Historians argue over the fact whether railroads determined the pace of economic development in nineteenth-century America.

The issue is a controversial one, but the fact remains that the railroads came, saw, and conquered nineteenth century America in more ways than one.

A similar feat can be achieved in Nigeria where terrible roads have had a negative impact on the ability of industries to thrive and achieve their full potentials.

In the earlier industrial revolution in the West, railways had a major impact on farming, as perishable goods such as dairy products could now be moved long distances before they were inedible.

The standard of living rose as a result. New companies formed to both run railways and take advantage of the possibilities, and a major new employer was created.

At the height of the railway boom, massive amounts of Britain’s industrial output were funnelled into the construction, boosting industry, and when the British boom subsided these materials were exported to build railways abroad.

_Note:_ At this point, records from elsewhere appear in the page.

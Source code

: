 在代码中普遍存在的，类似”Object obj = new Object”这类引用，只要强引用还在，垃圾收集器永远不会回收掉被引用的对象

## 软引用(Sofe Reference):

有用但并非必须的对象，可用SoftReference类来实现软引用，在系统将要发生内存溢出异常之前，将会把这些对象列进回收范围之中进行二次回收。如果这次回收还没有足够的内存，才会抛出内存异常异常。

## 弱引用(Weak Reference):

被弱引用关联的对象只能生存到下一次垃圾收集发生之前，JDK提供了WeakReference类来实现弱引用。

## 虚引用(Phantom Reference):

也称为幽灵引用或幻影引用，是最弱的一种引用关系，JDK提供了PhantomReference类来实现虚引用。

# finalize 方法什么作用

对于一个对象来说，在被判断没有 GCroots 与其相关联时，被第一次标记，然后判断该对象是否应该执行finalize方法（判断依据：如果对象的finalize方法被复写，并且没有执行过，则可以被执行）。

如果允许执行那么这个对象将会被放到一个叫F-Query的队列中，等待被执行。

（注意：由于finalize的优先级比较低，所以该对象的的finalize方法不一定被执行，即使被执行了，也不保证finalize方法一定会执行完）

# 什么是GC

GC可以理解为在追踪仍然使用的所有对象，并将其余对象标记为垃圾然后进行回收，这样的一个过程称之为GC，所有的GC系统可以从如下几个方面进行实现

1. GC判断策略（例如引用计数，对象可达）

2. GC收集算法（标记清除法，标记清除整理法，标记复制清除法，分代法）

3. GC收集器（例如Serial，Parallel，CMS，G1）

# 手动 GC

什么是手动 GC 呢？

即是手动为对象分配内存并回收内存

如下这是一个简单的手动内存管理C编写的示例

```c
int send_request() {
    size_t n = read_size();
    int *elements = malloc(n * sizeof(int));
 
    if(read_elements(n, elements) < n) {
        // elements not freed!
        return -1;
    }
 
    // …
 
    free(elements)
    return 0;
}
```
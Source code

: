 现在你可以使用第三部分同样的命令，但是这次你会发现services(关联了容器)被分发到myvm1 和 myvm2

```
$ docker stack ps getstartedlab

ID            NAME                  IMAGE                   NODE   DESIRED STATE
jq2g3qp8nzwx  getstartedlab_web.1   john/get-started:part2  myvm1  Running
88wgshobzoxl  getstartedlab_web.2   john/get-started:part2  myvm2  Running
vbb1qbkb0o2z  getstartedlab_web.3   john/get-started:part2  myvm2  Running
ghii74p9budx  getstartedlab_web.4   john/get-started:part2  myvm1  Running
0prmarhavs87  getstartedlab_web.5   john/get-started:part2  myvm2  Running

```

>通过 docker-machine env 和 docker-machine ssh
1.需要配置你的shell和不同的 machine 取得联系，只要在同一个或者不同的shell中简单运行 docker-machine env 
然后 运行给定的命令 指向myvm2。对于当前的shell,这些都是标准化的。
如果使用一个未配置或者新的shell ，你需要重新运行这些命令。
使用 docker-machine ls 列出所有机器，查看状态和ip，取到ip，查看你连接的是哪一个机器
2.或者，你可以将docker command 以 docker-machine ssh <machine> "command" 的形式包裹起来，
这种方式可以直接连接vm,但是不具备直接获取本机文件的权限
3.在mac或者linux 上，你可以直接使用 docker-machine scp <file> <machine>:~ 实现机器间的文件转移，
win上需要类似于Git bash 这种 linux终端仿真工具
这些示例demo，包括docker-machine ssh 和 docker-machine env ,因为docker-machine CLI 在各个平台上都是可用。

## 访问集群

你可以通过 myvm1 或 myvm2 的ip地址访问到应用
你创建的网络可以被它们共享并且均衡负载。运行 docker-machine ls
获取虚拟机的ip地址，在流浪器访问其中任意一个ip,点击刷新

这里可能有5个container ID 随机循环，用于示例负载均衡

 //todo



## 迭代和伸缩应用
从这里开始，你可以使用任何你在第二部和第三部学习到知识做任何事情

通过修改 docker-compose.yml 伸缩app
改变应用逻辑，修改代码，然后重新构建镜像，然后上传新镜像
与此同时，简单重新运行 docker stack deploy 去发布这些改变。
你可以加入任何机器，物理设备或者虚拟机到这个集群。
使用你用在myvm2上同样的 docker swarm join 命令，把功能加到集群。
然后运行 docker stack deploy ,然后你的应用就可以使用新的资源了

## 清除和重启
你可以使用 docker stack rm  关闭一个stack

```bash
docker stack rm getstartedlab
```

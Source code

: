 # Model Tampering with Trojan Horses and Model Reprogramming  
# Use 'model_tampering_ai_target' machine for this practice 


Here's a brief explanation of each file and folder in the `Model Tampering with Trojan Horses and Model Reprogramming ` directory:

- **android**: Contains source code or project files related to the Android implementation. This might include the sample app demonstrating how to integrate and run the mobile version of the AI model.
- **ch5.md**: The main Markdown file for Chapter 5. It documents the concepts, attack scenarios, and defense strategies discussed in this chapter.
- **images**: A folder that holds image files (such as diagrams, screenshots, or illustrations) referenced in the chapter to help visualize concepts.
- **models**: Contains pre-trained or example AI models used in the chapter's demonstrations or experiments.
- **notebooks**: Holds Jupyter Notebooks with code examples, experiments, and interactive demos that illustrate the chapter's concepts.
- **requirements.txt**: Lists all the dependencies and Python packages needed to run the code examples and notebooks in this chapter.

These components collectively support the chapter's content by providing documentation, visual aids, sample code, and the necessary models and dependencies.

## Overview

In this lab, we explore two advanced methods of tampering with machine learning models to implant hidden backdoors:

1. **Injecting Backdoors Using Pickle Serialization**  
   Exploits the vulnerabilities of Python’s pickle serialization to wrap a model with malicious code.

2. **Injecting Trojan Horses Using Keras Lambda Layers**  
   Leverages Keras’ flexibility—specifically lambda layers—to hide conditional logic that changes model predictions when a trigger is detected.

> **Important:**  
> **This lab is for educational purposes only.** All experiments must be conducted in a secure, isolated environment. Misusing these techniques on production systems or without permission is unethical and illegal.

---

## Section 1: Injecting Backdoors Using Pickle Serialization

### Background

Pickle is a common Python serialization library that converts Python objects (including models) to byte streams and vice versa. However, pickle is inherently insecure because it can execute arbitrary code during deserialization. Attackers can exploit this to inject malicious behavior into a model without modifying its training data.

Mustapha Muktar, wrote in 2011 to assess potentials of economic value for rail systems in Nigeria, stating that; one of the key factors that play a pivotal role in a region’s economic growth is the presence of a reliable and efficient transportation system, this is mainly due to the fact that a well-developed transportation system provides adequate access to the region which in turn is a necessary condition for the efficient operation of manufacturing, retail, labour and housing markets.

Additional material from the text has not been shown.